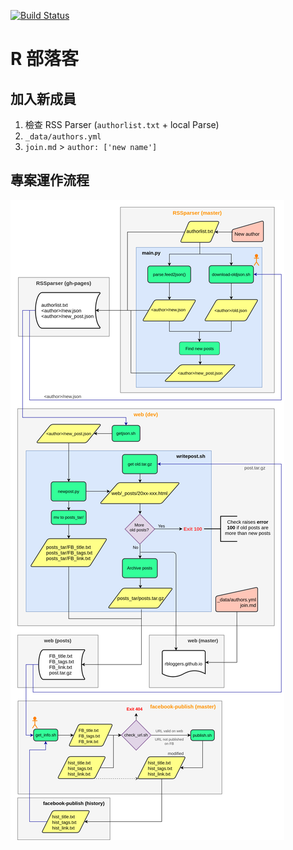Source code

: <a href="https://travis-ci.org/Rbloggers/Rbloggers.github.io" target="_blank">![Build Status](https://travis-ci.org/Rbloggers/Rbloggers.github.io.svg?branch=dev)</a>

# R 部落客

## 加入新成員
1. 檢查 RSS Parser (`authorlist.txt` + local Parse)
1. `_data/authors.yml`
1. `join.md` > `author: ['new name']`

## 專案運作流程
![R 部落客 Flow](Rblog.png)
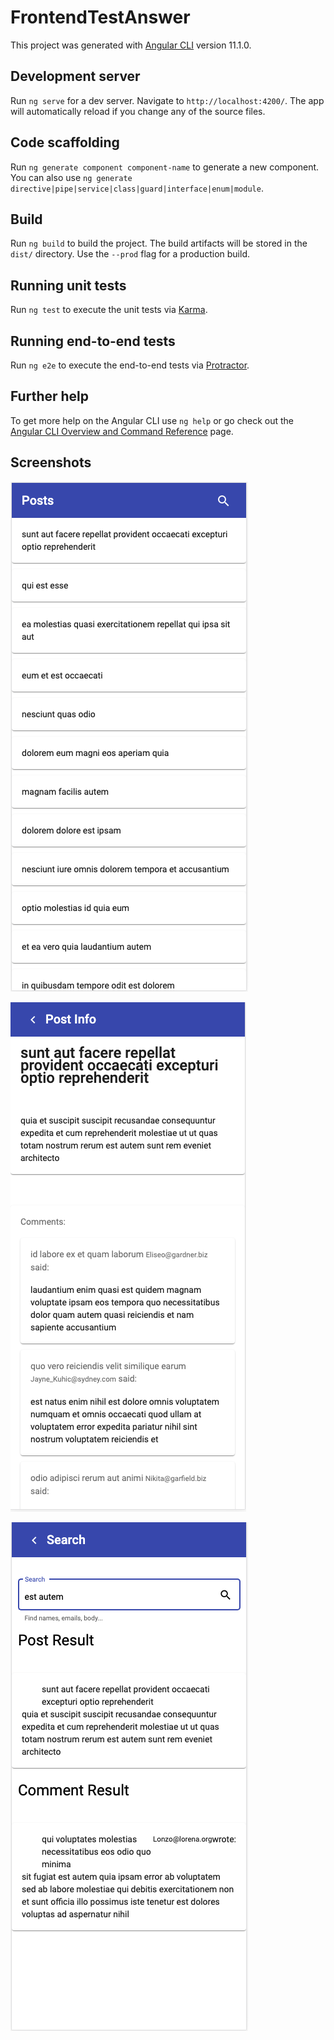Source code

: # FrontendTestAnswer

This project was generated with [Angular CLI](https://github.com/angular/angular-cli) version 11.1.0.

## Development server

Run `ng serve` for a dev server. Navigate to `http://localhost:4200/`. The app will automatically reload if you change any of the source files.

## Code scaffolding

Run `ng generate component component-name` to generate a new component. You can also use `ng generate directive|pipe|service|class|guard|interface|enum|module`.

## Build

Run `ng build` to build the project. The build artifacts will be stored in the `dist/` directory. Use the `--prod` flag for a production build.

## Running unit tests

Run `ng test` to execute the unit tests via [Karma](https://karma-runner.github.io).

## Running end-to-end tests

Run `ng e2e` to execute the end-to-end tests via [Protractor](http://www.protractortest.org/).

## Further help

To get more help on the Angular CLI use `ng help` or go check out the [Angular CLI Overview and Command Reference](https://angular.io/cli) page.

## Screenshots

![alt text](https://github.com/tkhenghong/frontend-test-answer/blob/master/screenshots/main_post_page.png)

![alt text](https://github.com/tkhenghong/frontend-test-answer/blob/master/screenshots/post_info_page.png)

![alt text](https://github.com/tkhenghong/frontend-test-answer/blob/master/screenshots/search_post_and_comment_page.png)


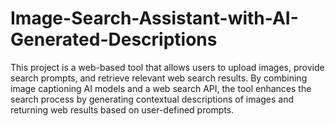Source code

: # Image-Search-Assistant-with-AI-Generated-Descriptions
This project is a web-based tool that allows users to upload images, provide search prompts, and retrieve relevant web search results. By combining image captioning AI models and a web search API, the tool enhances the search process by generating contextual descriptions of images and returning web results based on user-defined prompts.
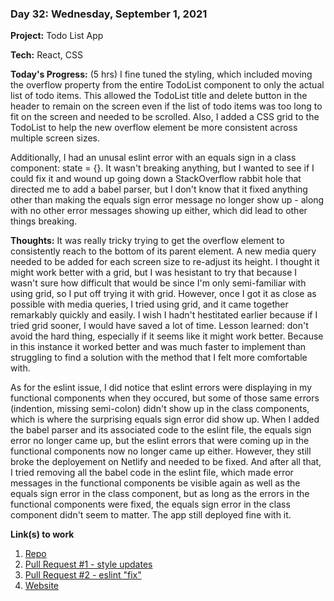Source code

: 
### Day 32: Wednesday, September 1, 2021

**Project:** Todo List App

**Tech:** React, CSS

**Today's Progress:** (5 hrs) I fine tuned the styling, which included moving the overflow property from the entire TodoList component to only the actual list of todo items. This allowed the TodoList title and delete button in the header to remain on the screen even if the list of todo items was too long to fit on the screen and needed to be scrolled. Also, I added a CSS grid to the TodoList to help the new overflow element be more consistent across multiple screen sizes.

Additionally, I had an unusal eslint error with an equals sign in a class component: state = {}. It wasn't breaking anything, but I wanted to see if I could fix it and wound up going down a StackOverflow rabbit hole that directed me to add a babel parser, but I don't know that it fixed anything other than making the equals sign error message no longer show up - along with no other error messages showing up either, which did lead to other things breaking.

**Thoughts:** It was really tricky trying to get the overflow element to consistently reach to the bottom of its parent element. A new media query needed to be added for each screen size to re-adjust its height. I thought it might work better with a grid, but I was hesistant to try that because I wasn't sure how difficult that would be since I'm only semi-familiar with using grid, so I put off trying it with grid. However, once I got it as close as possible with media queries, I tried using grid, and it came together remarkably quickly and easily. I wish I hadn't hestitated earlier because if I tried grid sooner, I would have saved a lot of time. Lesson learned: don't avoid the hard thing, especially if it seems like it might work better. Because in this instance it worked better and was much faster to implement than struggling to find a solution with the method that I felt more comfortable with.

As for the eslint issue, I did notice that eslint errors were displaying in my functional components when they occured, but some of those same errors (indention, missing semi-colon) didn't show up in the class components, which is where the surprising equals sign error did show up. When I added the babel parser and its associated code to the eslint file, the equals sign error no longer came up, but the eslint errors that were coming up in the functional components now no longer came up either. However, they still broke the deployement on Netlify and needed to be fixed. And after all that, I tried removing all the babel code in the eslint file, which made error messages in the functional components be visible again as well as the equals sign error in the class component, but as long as the errors in the functional components were fixed, the equals sign error in the class component didn't seem to matter. The app still deployed fine with it.

**Link(s) to work**
1. [Repo](https://github.com/franco-ortega/demo-react-01-todos)
1. [Pull Request #1 - style updates](https://github.com/franco-ortega/demo-react-01-todos/commit/0b267390154a5246a7a928e516ff86ca0afa75e8)
1. [Pull Request #2 - eslint "fix"](https://github.com/franco-ortega/demo-react-01-todos/commit/b01feee8d266adac24cd86d02a75c244f9e42a1f)
1. [Website](https://a-list-of-todos.netlify.app)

▸ **WHAT YOU HAVE TO DO**:
Copy out all lines from the records where the word "tkhenghong" appears.

▸ **RESPONSE AREA**:
![alt text](https://github.com/tkhenghong/frontend-test-answer/blob/master/screenshots/main_post_page.png)
![alt text](https://github.com/tkhenghong/frontend-test-answer/blob/master/screenshots/post_info_page.png)
![alt text](https://github.com/tkhenghong/frontend-test-answer/blob/master/screenshots/search_post_and_comment_page.png)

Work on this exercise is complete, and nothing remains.